Lemon was criticizing the rhetoric ​deployed by President Donald Trump — and embraced by a number of Republican lawmakers and media ​outlets — depicting the march of migrants from Honduras towards the United States as an ​”invasion.”

“We keep thinking that the biggest terror threat is something else — some people who are marching towards the border, like it’s imminent,” Lemon said. “The last time they did this, a couple hundred people came. … Most of them got tuckered out before they even made it to the border.”

But in the wake of a series of hate crimes perpetrated by white men — including the Saturday ​massacre at the Tree of Life synagogue in Pittsburgh and the Monday slaying of two black men in a Kentucky restaurant — Lemon seemed to suggest that the demonizing rhetoric may not be categorically wrong after all, but rather that it had been so far misdirected.

“We have to stop demonizing people and realize the biggest terror threat in this country is white men,” Lemon said. “Most of them radicalized to the right, and we have to start doing something about them.”

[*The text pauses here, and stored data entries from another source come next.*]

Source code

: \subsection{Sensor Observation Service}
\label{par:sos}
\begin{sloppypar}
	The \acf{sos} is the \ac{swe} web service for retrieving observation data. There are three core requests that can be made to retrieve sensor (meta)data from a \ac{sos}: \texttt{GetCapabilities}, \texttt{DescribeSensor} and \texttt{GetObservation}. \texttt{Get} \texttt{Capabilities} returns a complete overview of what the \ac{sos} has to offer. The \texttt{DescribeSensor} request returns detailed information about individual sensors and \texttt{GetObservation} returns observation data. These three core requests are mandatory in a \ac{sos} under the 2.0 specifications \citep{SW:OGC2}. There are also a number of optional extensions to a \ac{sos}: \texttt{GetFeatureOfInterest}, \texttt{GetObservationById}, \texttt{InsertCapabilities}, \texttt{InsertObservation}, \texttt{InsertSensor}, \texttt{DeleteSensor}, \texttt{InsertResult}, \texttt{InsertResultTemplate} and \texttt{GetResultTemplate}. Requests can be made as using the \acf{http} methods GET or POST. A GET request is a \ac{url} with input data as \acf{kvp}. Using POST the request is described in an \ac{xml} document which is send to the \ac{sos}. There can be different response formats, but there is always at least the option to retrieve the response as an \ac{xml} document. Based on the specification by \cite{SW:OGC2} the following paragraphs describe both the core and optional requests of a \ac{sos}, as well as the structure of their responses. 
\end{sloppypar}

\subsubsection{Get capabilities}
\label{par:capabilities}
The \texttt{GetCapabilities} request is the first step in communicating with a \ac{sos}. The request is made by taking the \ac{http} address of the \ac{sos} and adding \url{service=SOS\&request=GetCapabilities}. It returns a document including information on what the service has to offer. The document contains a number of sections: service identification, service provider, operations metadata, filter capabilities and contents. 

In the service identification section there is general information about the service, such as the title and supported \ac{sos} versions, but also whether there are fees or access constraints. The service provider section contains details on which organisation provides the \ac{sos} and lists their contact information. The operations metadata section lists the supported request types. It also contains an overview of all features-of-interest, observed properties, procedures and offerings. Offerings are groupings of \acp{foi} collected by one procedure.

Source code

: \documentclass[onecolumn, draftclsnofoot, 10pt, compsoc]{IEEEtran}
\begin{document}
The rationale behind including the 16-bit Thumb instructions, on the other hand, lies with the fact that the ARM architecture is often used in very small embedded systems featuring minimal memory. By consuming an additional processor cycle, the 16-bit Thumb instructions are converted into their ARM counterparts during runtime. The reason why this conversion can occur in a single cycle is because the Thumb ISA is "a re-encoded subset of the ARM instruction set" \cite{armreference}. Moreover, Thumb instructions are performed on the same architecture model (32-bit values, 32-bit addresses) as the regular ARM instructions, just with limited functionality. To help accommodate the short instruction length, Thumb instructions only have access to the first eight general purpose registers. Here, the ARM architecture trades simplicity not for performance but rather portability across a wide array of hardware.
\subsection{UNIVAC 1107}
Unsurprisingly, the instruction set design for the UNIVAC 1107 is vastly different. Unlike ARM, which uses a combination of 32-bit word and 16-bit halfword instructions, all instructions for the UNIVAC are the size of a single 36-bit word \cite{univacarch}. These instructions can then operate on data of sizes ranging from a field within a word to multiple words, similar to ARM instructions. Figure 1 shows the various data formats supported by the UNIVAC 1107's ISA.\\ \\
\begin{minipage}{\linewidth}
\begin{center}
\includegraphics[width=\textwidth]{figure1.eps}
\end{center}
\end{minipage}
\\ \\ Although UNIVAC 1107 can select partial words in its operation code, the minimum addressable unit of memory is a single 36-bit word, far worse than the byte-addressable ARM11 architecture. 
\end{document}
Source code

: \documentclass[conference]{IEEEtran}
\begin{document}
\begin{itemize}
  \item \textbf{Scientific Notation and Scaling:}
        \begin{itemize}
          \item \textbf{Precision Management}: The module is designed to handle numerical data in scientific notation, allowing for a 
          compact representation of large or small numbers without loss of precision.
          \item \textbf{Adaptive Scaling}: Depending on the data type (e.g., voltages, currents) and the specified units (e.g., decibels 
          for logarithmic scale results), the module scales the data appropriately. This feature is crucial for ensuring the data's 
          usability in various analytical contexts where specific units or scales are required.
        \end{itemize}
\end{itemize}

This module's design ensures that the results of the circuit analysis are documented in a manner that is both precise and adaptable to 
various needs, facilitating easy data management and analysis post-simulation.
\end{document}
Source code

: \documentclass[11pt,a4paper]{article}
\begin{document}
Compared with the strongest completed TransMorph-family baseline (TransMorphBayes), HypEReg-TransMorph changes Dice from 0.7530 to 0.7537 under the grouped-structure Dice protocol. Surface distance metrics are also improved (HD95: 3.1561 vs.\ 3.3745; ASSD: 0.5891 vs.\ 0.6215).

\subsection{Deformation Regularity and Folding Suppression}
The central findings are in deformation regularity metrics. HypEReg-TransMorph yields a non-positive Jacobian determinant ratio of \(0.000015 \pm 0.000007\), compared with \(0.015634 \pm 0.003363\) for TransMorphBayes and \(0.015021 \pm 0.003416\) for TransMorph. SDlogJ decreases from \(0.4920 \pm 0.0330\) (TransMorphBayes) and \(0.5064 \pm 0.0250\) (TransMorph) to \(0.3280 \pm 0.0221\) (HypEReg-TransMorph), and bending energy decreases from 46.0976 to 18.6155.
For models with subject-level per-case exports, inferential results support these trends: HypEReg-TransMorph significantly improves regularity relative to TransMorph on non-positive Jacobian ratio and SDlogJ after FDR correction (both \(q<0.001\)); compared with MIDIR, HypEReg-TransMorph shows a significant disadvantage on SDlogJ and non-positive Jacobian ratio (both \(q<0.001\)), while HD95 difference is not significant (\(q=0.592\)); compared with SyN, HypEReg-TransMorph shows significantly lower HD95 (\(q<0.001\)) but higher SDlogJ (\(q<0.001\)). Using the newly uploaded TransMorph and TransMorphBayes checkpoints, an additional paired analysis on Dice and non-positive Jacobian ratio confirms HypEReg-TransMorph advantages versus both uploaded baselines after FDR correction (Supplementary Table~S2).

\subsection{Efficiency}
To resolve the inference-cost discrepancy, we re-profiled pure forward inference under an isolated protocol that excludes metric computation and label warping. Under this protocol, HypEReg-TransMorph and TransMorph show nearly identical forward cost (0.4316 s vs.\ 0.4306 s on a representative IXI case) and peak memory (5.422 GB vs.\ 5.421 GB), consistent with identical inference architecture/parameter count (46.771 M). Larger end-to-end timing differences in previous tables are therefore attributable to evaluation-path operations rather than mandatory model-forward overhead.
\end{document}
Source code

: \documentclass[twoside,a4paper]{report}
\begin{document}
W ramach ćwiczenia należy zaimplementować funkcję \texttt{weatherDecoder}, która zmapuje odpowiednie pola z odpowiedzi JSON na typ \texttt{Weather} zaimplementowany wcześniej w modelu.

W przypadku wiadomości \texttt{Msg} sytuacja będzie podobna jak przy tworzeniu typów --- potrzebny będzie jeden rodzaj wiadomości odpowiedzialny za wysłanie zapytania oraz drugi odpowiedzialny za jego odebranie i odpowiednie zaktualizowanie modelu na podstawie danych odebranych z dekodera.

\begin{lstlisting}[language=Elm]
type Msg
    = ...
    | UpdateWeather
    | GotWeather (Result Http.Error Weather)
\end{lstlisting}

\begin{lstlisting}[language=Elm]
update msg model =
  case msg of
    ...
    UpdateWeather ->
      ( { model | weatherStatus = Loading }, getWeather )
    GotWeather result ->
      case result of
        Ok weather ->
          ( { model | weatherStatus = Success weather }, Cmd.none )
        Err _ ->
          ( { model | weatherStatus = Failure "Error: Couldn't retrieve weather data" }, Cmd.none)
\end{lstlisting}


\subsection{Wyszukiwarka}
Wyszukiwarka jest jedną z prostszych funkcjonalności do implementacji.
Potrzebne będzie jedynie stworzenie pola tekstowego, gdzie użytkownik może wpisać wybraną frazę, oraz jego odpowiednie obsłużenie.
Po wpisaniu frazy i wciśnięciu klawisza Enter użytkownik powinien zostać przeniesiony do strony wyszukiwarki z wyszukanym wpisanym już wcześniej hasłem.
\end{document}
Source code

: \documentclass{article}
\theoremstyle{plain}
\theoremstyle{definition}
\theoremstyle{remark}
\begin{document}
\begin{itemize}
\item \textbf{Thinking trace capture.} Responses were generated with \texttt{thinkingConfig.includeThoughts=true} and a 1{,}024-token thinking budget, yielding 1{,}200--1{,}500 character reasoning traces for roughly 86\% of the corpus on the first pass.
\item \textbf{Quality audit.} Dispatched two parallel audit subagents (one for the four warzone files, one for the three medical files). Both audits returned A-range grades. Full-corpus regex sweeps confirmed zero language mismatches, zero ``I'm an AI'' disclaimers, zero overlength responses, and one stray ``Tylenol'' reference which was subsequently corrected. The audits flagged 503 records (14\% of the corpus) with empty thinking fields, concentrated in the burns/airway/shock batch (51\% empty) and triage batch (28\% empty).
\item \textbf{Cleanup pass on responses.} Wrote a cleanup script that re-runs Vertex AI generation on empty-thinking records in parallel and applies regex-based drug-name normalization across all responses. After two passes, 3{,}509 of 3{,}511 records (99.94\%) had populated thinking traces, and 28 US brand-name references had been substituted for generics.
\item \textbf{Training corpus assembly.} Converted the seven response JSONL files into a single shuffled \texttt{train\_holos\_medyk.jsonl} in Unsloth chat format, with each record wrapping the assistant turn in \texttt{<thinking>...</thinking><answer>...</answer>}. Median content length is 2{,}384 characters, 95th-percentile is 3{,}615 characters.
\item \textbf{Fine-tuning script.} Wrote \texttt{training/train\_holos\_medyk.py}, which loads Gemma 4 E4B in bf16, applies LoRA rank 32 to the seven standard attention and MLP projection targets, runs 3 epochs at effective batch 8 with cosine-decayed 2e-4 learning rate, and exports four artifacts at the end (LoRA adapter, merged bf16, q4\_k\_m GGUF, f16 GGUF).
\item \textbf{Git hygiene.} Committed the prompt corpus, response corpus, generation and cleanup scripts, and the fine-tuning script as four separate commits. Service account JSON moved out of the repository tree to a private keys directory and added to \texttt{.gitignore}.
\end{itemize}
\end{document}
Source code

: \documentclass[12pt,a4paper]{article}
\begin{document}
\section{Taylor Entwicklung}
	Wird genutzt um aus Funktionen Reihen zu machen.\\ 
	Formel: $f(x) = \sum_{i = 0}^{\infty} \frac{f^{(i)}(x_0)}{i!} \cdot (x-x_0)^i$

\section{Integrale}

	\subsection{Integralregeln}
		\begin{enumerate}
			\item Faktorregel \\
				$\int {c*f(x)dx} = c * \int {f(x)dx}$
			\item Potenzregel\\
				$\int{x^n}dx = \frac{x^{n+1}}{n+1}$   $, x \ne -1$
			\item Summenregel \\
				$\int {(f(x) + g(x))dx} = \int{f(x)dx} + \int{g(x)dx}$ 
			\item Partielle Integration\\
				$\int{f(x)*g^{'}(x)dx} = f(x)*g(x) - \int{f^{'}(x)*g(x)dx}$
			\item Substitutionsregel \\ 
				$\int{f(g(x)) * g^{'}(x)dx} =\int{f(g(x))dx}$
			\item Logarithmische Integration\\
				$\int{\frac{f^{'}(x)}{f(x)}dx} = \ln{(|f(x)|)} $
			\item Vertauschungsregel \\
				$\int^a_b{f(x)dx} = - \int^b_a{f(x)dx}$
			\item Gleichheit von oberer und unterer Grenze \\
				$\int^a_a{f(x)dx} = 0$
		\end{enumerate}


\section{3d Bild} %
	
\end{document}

Lemon also veered to reference the president’s executive order banning immigration from mostly Muslim-majority countries, which had been widely ​criticized as a xenophobic “Muslim ban,” but was nonetheless upheld by the Supreme Court after numerous legal challenges and revisions.

“There is no travel ban on [white men],” said Lemon. “They had the Muslim ban. There is no white guy ban. So what do we do about that?”

Lemon’s point, which may sound vitriolic, conveys a frustration with what he views as a double standard in the treatment of security risks. While destitute and mostly-unarmed migrants trying to cross the border are ​met with 5,000 troops at border, hate crimes committed by Americans receive from the administration only tepid renunciations (often containing a grain of ​victim-blaming)​if at all.

That said, Lemon’s attempt to turn the tables on hateful rhetoric might be a disservice to his own point. On the right, Lemon is generally viewed as a partisan grandstander, and comments like these aren’t likely to inspire any introspection among his critics.